Si les premières peintures de Jean-Pierre Rodrigo (les Façades, 1976) se présentaient déjà sous la forme de variations sur un thème, c’est plus tardivement, avec l’évocation du Don Quichotte de Cervantes, que leur nombre s’élargit et se répartit en plusieurs séries de peintures successives rassemblées en une suite synthétique (les Molinos). Disséminés dans un espace vibrant semi-abstrait, les moulins transfigurés en signes scandent de leur présence insolite la désolation magistrale du paysage de la Mancha. C’est à partir de ce motif rythmique que Rodrigo conçoit la présentation matérielle de l’œuvre comme un ensemble de multiples. Non seulement comme une « série » thématique, telle que le vingtième siècle en aura développé l’expression avec plusieurs de ses créateurs célèbres, mais aussi comme une « suite » évolutive, extrapolant diverses projections possibles sur un même sujet.

La suite dénommée Toledo (Tolède), commencée en 2020, est typiquement représentative de la méthode de Rodrigo. La construction des peintures qui la composent, leurs couleurs, l‘organisation de leurs lignes de force et de leur dynamique prennent toutes pour origine une même toile du Greco représentant la ville de Tolède où son auteur s’était établi au mitan de sa vie (Vue de Tolède, réalisée entre 1597 et 1599). Cette peinture initiale se distingue par la déchirure tragique de son ciel (Picasso l’introduit dans la partie supérieure de ses Demoiselles d’Avignon) dominant un relief de collines enserrées où la ville se glisse comme une apparition, dans une homogénéité chromatique grevée de trouées saisissantes. C’est un paysage cruel qui saute aux yeux, un des plus notoires de la Renaissance, préfigurant la franchise expressive des créateurs de la modernité.

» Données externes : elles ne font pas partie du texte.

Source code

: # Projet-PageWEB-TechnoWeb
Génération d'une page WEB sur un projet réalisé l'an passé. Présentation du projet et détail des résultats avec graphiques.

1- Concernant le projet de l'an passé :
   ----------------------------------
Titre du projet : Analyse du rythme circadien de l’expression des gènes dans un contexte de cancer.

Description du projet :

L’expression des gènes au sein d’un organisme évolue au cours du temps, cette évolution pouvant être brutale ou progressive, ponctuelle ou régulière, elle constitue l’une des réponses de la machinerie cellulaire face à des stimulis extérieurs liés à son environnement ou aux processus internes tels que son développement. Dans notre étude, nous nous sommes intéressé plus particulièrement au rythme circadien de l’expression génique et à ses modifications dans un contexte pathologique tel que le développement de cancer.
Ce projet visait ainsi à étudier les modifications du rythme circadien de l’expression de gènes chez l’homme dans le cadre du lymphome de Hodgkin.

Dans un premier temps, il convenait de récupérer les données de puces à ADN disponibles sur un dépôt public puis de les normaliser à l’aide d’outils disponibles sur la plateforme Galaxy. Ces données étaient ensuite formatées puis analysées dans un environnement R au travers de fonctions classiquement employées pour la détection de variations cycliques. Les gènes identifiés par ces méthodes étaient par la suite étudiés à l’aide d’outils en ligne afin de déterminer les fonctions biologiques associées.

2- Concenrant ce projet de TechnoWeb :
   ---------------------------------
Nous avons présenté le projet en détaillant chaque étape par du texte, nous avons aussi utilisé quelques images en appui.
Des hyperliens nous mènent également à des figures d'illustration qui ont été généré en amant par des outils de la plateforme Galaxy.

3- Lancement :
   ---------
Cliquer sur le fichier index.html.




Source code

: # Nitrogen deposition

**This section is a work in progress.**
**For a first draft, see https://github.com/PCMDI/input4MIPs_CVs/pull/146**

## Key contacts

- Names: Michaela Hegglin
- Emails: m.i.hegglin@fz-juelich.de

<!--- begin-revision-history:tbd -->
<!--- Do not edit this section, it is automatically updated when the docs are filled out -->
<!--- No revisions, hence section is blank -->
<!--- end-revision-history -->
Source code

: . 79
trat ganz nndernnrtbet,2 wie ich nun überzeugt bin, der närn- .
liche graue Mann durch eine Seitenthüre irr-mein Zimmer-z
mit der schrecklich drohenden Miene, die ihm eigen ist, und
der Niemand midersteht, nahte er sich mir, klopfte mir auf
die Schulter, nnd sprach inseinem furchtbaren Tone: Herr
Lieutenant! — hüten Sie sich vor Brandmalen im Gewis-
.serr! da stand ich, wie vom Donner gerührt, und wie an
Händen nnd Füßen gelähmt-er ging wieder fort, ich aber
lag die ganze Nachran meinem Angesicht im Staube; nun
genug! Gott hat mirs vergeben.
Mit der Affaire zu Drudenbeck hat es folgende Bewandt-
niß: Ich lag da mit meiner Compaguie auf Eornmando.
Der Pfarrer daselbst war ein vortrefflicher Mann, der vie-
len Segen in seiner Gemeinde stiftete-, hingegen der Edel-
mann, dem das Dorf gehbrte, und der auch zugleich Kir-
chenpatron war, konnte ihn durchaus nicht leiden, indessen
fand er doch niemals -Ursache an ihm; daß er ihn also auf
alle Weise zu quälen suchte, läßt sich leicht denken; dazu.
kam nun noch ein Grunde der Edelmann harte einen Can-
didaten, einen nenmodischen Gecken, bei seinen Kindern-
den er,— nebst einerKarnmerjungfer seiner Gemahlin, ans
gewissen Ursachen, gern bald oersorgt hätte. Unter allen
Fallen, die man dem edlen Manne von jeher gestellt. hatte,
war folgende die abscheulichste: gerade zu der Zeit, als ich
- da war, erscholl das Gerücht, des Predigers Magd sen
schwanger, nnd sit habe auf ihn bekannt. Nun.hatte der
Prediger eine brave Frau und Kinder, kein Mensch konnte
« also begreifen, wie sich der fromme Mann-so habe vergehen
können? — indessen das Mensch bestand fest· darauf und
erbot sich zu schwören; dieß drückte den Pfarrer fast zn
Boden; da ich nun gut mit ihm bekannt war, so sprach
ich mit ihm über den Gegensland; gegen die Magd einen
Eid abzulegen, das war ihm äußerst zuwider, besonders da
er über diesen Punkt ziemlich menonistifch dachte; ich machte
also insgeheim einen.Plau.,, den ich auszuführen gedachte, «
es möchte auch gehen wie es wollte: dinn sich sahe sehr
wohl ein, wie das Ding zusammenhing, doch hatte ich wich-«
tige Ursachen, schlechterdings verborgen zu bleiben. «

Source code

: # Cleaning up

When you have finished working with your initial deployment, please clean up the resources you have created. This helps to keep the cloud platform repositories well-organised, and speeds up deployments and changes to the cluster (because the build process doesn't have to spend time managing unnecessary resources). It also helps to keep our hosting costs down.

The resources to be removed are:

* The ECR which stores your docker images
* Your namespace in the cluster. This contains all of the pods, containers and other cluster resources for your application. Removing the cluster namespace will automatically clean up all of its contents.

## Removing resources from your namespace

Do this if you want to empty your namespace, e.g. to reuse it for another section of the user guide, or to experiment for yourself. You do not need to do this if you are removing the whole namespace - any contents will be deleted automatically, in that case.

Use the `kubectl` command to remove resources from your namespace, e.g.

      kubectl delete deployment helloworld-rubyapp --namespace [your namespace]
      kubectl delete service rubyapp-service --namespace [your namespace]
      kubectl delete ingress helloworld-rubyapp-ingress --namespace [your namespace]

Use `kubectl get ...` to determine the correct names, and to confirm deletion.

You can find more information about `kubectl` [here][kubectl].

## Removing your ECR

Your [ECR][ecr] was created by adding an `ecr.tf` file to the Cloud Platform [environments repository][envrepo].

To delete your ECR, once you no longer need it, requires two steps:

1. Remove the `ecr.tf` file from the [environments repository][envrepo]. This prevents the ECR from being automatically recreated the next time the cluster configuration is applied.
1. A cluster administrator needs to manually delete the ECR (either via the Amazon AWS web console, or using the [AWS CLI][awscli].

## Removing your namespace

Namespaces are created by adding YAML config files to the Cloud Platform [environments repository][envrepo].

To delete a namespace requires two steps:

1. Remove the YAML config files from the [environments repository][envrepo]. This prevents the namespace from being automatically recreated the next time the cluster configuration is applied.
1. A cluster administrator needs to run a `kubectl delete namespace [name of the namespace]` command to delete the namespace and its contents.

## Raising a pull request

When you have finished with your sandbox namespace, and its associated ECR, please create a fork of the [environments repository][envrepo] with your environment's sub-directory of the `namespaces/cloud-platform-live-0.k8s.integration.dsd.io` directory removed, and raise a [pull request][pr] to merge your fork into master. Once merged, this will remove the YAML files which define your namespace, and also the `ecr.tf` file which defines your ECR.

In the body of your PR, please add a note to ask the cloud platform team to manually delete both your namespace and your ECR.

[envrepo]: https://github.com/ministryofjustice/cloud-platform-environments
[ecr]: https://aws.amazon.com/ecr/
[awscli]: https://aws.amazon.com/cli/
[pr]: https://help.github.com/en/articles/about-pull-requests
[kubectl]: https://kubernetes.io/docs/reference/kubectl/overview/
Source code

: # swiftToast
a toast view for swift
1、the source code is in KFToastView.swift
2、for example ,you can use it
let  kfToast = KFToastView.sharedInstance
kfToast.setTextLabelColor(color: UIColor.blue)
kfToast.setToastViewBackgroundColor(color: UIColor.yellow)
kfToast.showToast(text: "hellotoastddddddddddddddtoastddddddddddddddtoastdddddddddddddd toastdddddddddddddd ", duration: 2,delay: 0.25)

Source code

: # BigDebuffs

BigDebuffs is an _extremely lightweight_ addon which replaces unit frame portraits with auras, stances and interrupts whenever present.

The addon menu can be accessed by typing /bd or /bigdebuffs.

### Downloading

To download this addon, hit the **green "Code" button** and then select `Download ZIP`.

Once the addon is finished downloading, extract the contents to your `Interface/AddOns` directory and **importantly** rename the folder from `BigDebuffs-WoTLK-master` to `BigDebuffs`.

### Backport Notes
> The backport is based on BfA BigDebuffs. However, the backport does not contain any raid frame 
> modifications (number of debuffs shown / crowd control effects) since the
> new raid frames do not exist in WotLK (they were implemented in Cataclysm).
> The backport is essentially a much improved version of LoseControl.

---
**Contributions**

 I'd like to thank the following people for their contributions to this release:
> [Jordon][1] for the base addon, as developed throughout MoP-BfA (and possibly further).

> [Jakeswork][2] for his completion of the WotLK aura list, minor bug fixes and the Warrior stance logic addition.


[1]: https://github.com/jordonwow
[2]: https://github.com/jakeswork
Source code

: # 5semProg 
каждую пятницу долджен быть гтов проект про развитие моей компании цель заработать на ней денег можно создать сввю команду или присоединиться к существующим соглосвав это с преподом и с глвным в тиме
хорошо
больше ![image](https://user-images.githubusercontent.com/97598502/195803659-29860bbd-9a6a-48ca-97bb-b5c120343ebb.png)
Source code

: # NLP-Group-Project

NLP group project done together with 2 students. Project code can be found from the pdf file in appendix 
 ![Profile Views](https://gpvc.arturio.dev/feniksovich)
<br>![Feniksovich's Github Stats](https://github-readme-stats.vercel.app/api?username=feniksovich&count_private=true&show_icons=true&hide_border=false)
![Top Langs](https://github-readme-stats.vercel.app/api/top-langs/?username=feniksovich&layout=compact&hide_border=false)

Plus effrénée et plus souple, la suite Toledo à laquelle il donne lieu est diversement structurée par l’impulsion jazzy du mouvement qui l’anime. La répartition disruptive des vides et des pleins, des lignes et des surfaces, la vitalisation des tons rompus en regard des tons bruts, les riches traitements de textures, de trames et de tracés : tous éléments du langage gestuel de Jean-Pierre Rodrigo où le mouvement vient heurter la stabilité de la composition, sont mis en évidence avec maestria dans cette œuvre aux interprétations indéfiniment renouvelées. La gravité du sujet s’impose également par déperditions subites et touches allusives. La gestualité, portée par le ferment rapide et précis de l’exécution, réalise une œuvre oscillant entre enlèvement et vertige. Et c’est bien le sentiment qui s’appréhende devant le tableau initial du Greco. Son époque est celle des derniers temps de l’harmonie de l’homme avec la nature, juste avant le déferlement de la technique et le changement progressif de civilisation qui s’annonce.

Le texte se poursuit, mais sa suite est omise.